START DATA
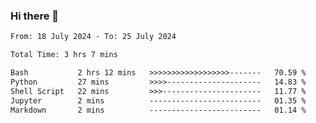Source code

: ### Hi there 👋

<!--
**ututono/ututono** is a ✨ _special_ ✨ repository because its `README.md` (this file) appears on your GitHub profile.

Here are some ideas to get you started:

- 🔭 I’m currently working on ...
- 🌱 I’m currently learning ...
- 👯 I’m looking to collaborate on ...
- 🤔 I’m looking for help with ...
- 💬 Ask me about ...
- 📫 How to reach me: ...
- 😄 Pronouns: ...
- ⚡ Fun fact: ...
-->



<!--START_SECTION:waka-->

```txt
From: 18 July 2024 - To: 25 July 2024

Total Time: 3 hrs 7 mins

Bash           2 hrs 12 mins   >>>>>>>>>>>>>>>>>>-------   70.59 %
Python         27 mins         >>>>---------------------   14.83 %
Shell Script   22 mins         >>>----------------------   11.77 %
Jupyter        2 mins          -------------------------   01.35 %
Markdown       2 mins          -------------------------   01.14 %
```

<!--END_SECTION:waka-->
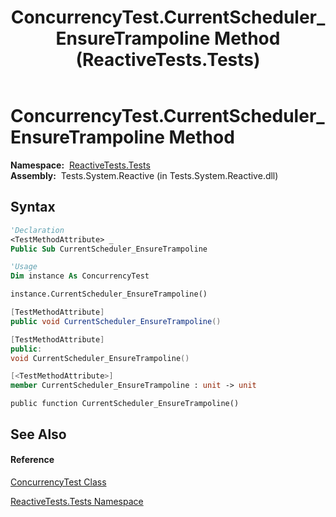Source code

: ﻿---
title: ConcurrencyTest.CurrentScheduler_EnsureTrampoline Method  (ReactiveTests.Tests)
TOCTitle: CurrentScheduler_EnsureTrampoline Method
ms:assetid: M:ReactiveTests.Tests.ConcurrencyTest.CurrentScheduler_EnsureTrampoline
ms:mtpsurl: https://msdn.microsoft.com/en-us/library/reactivetests.tests.concurrencytest.currentscheduler_ensuretrampoline(v=VS.103)
ms:contentKeyID: 36621072
ms.date: 06/28/2011
mtps_version: v=VS.103
f1_keywords:
- ReactiveTests.Tests.ConcurrencyTest.CurrentScheduler_EnsureTrampoline
dev_langs:
- CSharp
- JScript
- VB
- FSharp
- c++
---

# ConcurrencyTest.CurrentScheduler\_EnsureTrampoline Method

**Namespace:**  [ReactiveTests.Tests](hh289046\(v=vs.103\).md)  
**Assembly:**  Tests.System.Reactive (in Tests.System.Reactive.dll)

## Syntax

``` vb
'Declaration
<TestMethodAttribute> _
Public Sub CurrentScheduler_EnsureTrampoline
```

``` vb
'Usage
Dim instance As ConcurrencyTest

instance.CurrentScheduler_EnsureTrampoline()
```

``` csharp
[TestMethodAttribute]
public void CurrentScheduler_EnsureTrampoline()
```

``` c++
[TestMethodAttribute]
public:
void CurrentScheduler_EnsureTrampoline()
```

``` fsharp
[<TestMethodAttribute>]
member CurrentScheduler_EnsureTrampoline : unit -> unit 
```

``` jscript
public function CurrentScheduler_EnsureTrampoline()
```

## See Also

#### Reference

[ConcurrencyTest Class](hh289030\(v=vs.103\).md)

[ReactiveTests.Tests Namespace](hh289046\(v=vs.103\).md)


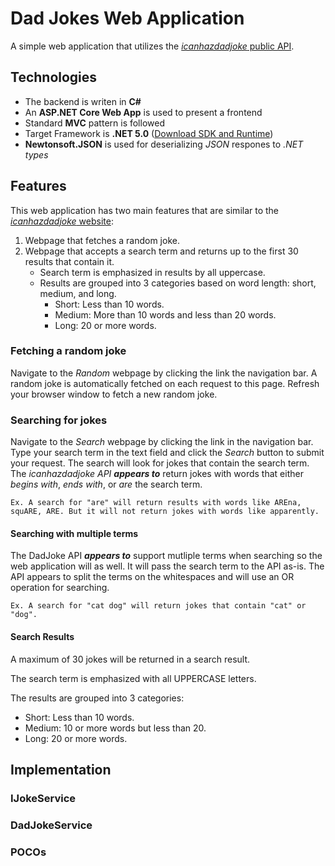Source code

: # Dad Jokes Web Application
A simple web application that utilizes the [*icanhazdadjoke* public API](https://icanhazdadjoke.com/api). 

## Technologies
* The backend is writen in **C#**
* An **ASP.NET Core Web App** is used to present a frontend
* Standard **MVC** pattern is followed 
* Target Framework is **.NET 5.0** ([Download SDK and Runtime](https://dotnet.microsoft.com/download/dotnet/5.0))
* **Newtonsoft.JSON** is used for deserializing *JSON* respones to *.NET types*

## Features
This web application has two main features that are similar to the [*icanhazdadjoke* website](https://icanhazdadjoke.com/):

1. Webpage that fetches a random joke.
1. Webpage that accepts a search term and returns up to the first 30 results that contain it.
    * Search term is emphasized in results by all uppercase. 
    * Results are grouped into 3 categories based on word length: short, medium, and long.
        * Short: Less than 10 words.
        * Medium: More than 10 words and less than 20 words.
        * Long: 20 or more words.

### Fetching a random joke
Navigate to the *Random* webpage by clicking the link the navigation bar. A random joke is automatically fetched on each request to this page. Refresh your browser window to fetch a new random joke. 

### Searching for jokes
Navigate to the *Search* webpage by clicking the link in the navigation bar. Type your search term in the text field and click the *Search* button to submit your request. The search will look for jokes that contain the search term. The *icanhazdadjoke API* **_appears to_** return jokes with words that either *begins with*, *ends with*, or *are* the search term.

```
Ex. A search for "are" will return results with words like AREna, squARE, ARE. But it will not return jokes with words like apparently.
```

#### Searching with multiple terms
The DadJoke API **_appears to_** support mutliple terms when searching so the web application will as well. It will pass the search term to the API as-is. The API appears to split the terms on the whitespaces and will use an OR operation for searching.

```
Ex. A search for "cat dog" will return jokes that contain "cat" or "dog". 
```

#### Search Results
A maximum of 30 jokes will be returned in a search result. 

The search term is emphasized with all UPPERCASE letters.

The results are grouped into 3 categories:
* Short: Less than 10 words.
* Medium: 10 or more words but less than 20.
* Long: 20 or more words.

## Implementation

### IJokeService

### DadJokeService

### POCOs
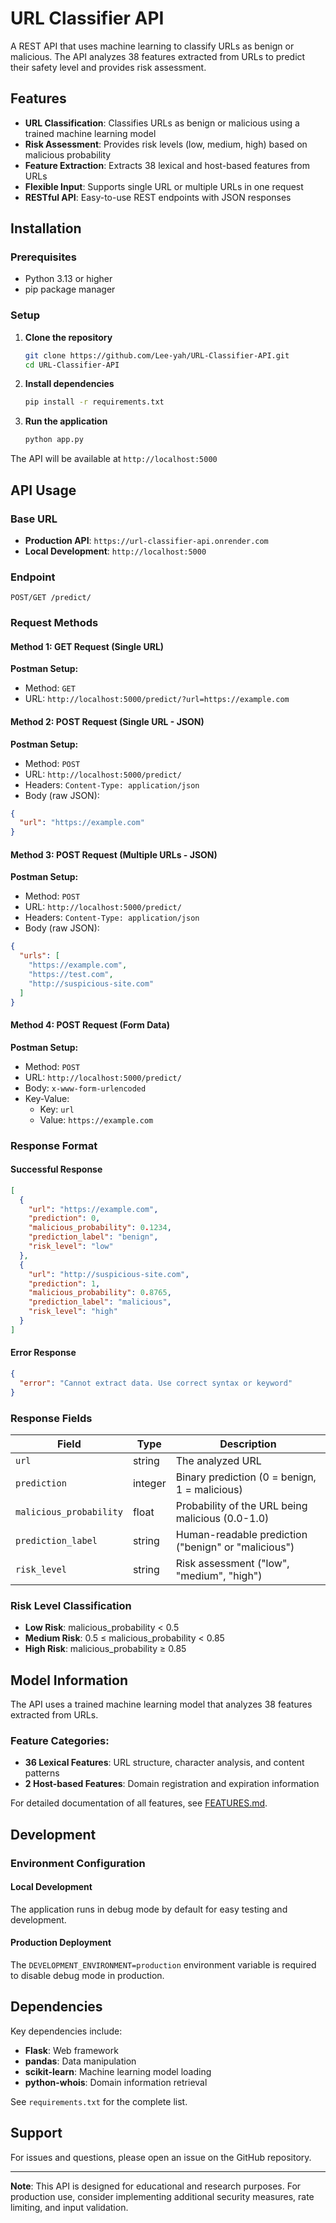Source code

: # URL Classifier API

A REST API that uses machine learning to classify URLs as benign or malicious. The API analyzes 38 features extracted from URLs to predict their safety level and provides risk assessment.

## Features

- **URL Classification**: Classifies URLs as benign or malicious using a trained machine learning model
- **Risk Assessment**: Provides risk levels (low, medium, high) based on malicious probability
- **Feature Extraction**: Extracts 38 lexical and host-based features from URLs
- **Flexible Input**: Supports single URL or multiple URLs in one request
- **RESTful API**: Easy-to-use REST endpoints with JSON responses

## Installation

### Prerequisites

- Python 3.13 or higher
- pip package manager

### Setup

1. **Clone the repository**
   ```bash
   git clone https://github.com/Lee-yah/URL-Classifier-API.git
   cd URL-Classifier-API
   ```

2. **Install dependencies**
   ```bash
   pip install -r requirements.txt
   ```

3. **Run the application**
   ```bash
   python app.py
   ```

The API will be available at `http://localhost:5000`

## API Usage

### Base URL
- **Production API**: `https://url-classifier-api.onrender.com`
- **Local Development**: `http://localhost:5000`

### Endpoint

```
POST/GET /predict/
```

### Request Methods

#### Method 1: GET Request (Single URL)
**Postman Setup:**
- Method: `GET`
- URL: `http://localhost:5000/predict/?url=https://example.com`

#### Method 2: POST Request (Single URL - JSON)
**Postman Setup:**
- Method: `POST`
- URL: `http://localhost:5000/predict/`
- Headers: `Content-Type: application/json`
- Body (raw JSON):
```json
{
  "url": "https://example.com"
}
```

#### Method 3: POST Request (Multiple URLs - JSON)
**Postman Setup:**
- Method: `POST`
- URL: `http://localhost:5000/predict/`
- Headers: `Content-Type: application/json`
- Body (raw JSON):
```json
{
  "urls": [
    "https://example.com",
    "https://test.com", 
    "http://suspicious-site.com"
  ]
}
```

#### Method 4: POST Request (Form Data)
**Postman Setup:**
- Method: `POST`
- URL: `http://localhost:5000/predict/`
- Body: `x-www-form-urlencoded`
- Key-Value: 
  - Key: `url`
  - Value: `https://example.com`

### Response Format

#### Successful Response

```json
[
  {
    "url": "https://example.com",
    "prediction": 0,
    "malicious_probability": 0.1234,
    "prediction_label": "benign",
    "risk_level": "low"
  },
  {
    "url": "http://suspicious-site.com",
    "prediction": 1,
    "malicious_probability": 0.8765,
    "prediction_label": "malicious",
    "risk_level": "high"
  }
]
```

#### Error Response

```json
{
  "error": "Cannot extract data. Use correct syntax or keyword"
}
```

### Response Fields

| Field | Type | Description |
|-------|------|-------------|
| `url` | string | The analyzed URL |
| `prediction` | integer | Binary prediction (0 = benign, 1 = malicious) |
| `malicious_probability` | float | Probability of the URL being malicious (0.0-1.0) |
| `prediction_label` | string | Human-readable prediction ("benign" or "malicious") |
| `risk_level` | string | Risk assessment ("low", "medium", "high") |

### Risk Level Classification

- **Low Risk**: malicious_probability < 0.5
- **Medium Risk**: 0.5 ≤ malicious_probability < 0.85
- **High Risk**: malicious_probability ≥ 0.85

## Model Information

The API uses a trained machine learning model that analyzes 38 features extracted from URLs.

### Feature Categories:
- **36 Lexical Features**: URL structure, character analysis, and content patterns
- **2 Host-based Features**: Domain registration and expiration information

For detailed documentation of all features, see [FEATURES.md](FEATURES.md).

## Development

### Environment Configuration

#### Local Development
The application runs in debug mode by default for easy testing and development.

#### Production Deployment
The `DEVELOPMENT_ENVIRONMENT=production` environment variable is required to disable debug mode in production.

## Dependencies

Key dependencies include:
- **Flask**: Web framework
- **pandas**: Data manipulation
- **scikit-learn**: Machine learning model loading
- **python-whois**: Domain information retrieval

See `requirements.txt` for the complete list.

## Support

For issues and questions, please open an issue on the GitHub repository.

---

**Note**: This API is designed for educational and research purposes. For production use, consider implementing additional security measures, rate limiting, and input validation.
END DATA
:: INSTRUCTIONS TO FOLLOW ::
Copy out each line of the entries above that holds "clicking".

:: SOLVED PROBLEM ::
Navigate to the *Random* webpage by clicking the link the navigation bar. A random joke is automatically fetched on each request to this page. Refresh your browser window to fetch a new random joke. 
Navigate to the *Search* webpage by clicking the link in the navigation bar. Type your search term in the text field and click the *Search* button to submit your request. The search will look for jokes that contain the search term. The *icanhazdadjoke API* **_appears to_** return jokes with words that either *begins with*, *ends with*, or *are* the search term.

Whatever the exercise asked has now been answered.